If few of the above arguments in favour of inheritance hold, how about the economic effects? Isn’t it a no-brainer that banning inheritance takes away one of the main motivations of humans to work and save? Well, as convincing this argument sounds, and as popular as it is, scientific research is inconclusive at most. If any significant effects of allowing or banning inheritance can be found at all, they are only very small. People. it seems, work and save and consume due to other motives than leaving fortunes to their children. They may work, because they like working, and they may save and not consume everything because they don’t gain much higher utility from consumption after a certain level of satisfaction. Actually, not very surprising, if you look at it from this perspective. Still, these scientific findings are quite the opposite of what is commonly assumed.
No matter whether small incentive effects may exist or not, there is a good reason not to accept the incentive argument to justify inheritance: In times of climate crisis and a growing awareness that there are planetary boundaries to economic growth, any argument that assumes “working more” and “investing more” is inherently a good thing is not convincing and must be regarded as outdated reasoning. For most of the 20th century since Simon Kuznet invented the measure of GDP in the 1930s, winning a debate by dropping the “this is bad for growth” argument did usually work fine. In the 21st century with the climate crisis becoming more severe every day, such simple lines of argumentation don’t hold. As long as each Euro of GDP has an environmental footprint, economic growth can not be our prime goal anymore. From this perspective, slightly reduced incentives to accumulate wealth (which science can’t find strong evidency for, see above) would even help taking out some of the growth pressures that drove us into the dangerous situation we are in.
The family is good, yet inheritance remains problematic
In short: Yes, there is value in the family, but inheritance is by no means a necessary condition for all the virtues of family ties. And even in the few cases where inheritance may indeed strengthen family ties, the huge damage it creates in terms of being the strongest driver of unequal opportunities outweighs the advantages by far. Lastly, we have identified cases in which inheritance actually damages family relations.

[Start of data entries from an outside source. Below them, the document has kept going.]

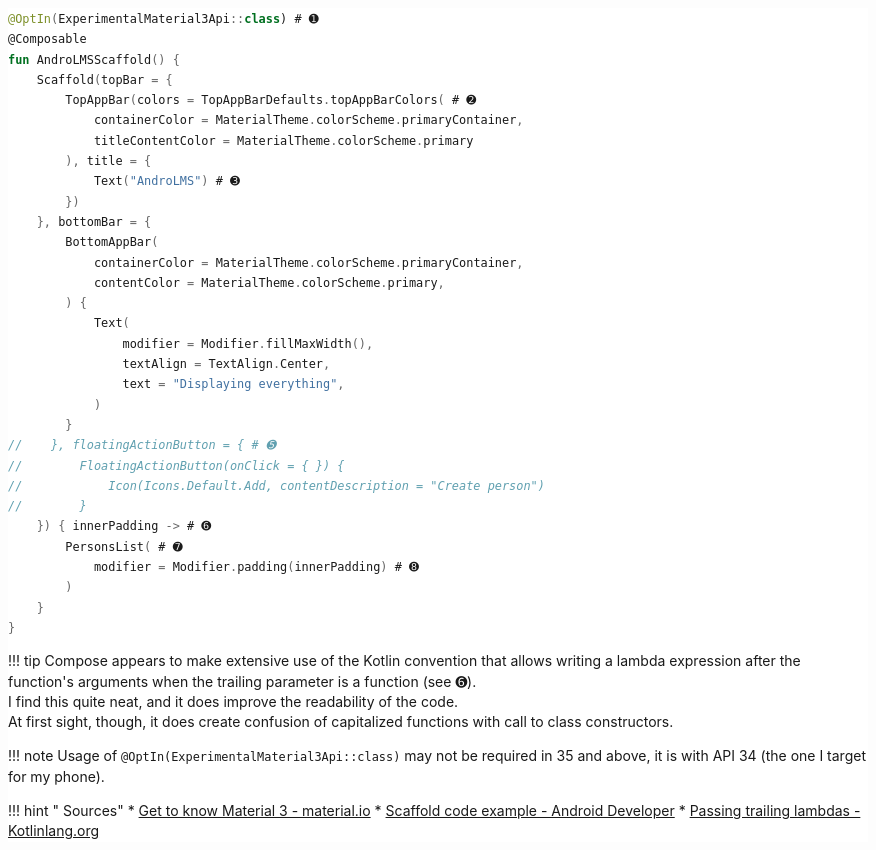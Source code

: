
 ```kotlin
@OptIn(ExperimentalMaterial3Api::class) # ➊
@Composable
fun AndroLMSScaffold() {
    Scaffold(topBar = {
        TopAppBar(colors = TopAppBarDefaults.topAppBarColors( # ➋
            containerColor = MaterialTheme.colorScheme.primaryContainer,
            titleContentColor = MaterialTheme.colorScheme.primary
        ), title = {
            Text("AndroLMS") # ➌
        })
    }, bottomBar = {
        BottomAppBar(
            containerColor = MaterialTheme.colorScheme.primaryContainer,
            contentColor = MaterialTheme.colorScheme.primary,
        ) {
            Text(
                modifier = Modifier.fillMaxWidth(),
                textAlign = TextAlign.Center,
                text = "Displaying everything",
            )
        }
//    }, floatingActionButton = { # ➎
//        FloatingActionButton(onClick = { }) {
//            Icon(Icons.Default.Add, contentDescription = "Create person")
//        }
    }) { innerPadding -> # ➏
        PersonsList( # ➐
            modifier = Modifier.padding(innerPadding) # ➑
        )
    }
}
```

!!! tip
    Compose appears to make extensive use of the Kotlin convention that allows writing a lambda expression
    after the function's arguments when the trailing parameter is a function (see ➏).   
    I find this quite neat, and it does improve the readability of the code.  
    At first sight, though, it does create confusion of capitalized functions with call to class constructors.

!!! note
    Usage of `@OptIn(ExperimentalMaterial3Api::class)` may not be required in 35 and above, it is with API 34 (the one I target for my phone).

!!! hint " Sources"
    * [Get to know Material 3 - material.io](https://m3.material.io/get-started)
    * [Scaffold code example - Android Developer](https://developer.android.com/develop/ui/compose/components/scaffold#example)
    * [Passing trailing lambdas - Kotlinlang.org](https://kotlinlang.org/docs/lambdas.html#passing-trailing-lambdas)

Now: what to conclude? If we follow Wikipedia (and through it Adam Smith) on one definition of feudalism as
“a social and economic system defined by inherited social ranks, each of which possessed inherent social and economic privileges”
we can see why a form of family-collectivism that defines itself heavily through unhindered inheritance flows may well be termed family-feudalism. Inheritance and privileges are two sides of the same coin. For a society in which all (wo)men are born equal, we need to overcome family-feudalism just as much as we had to free ourselves from historical feudalism back a few centuries.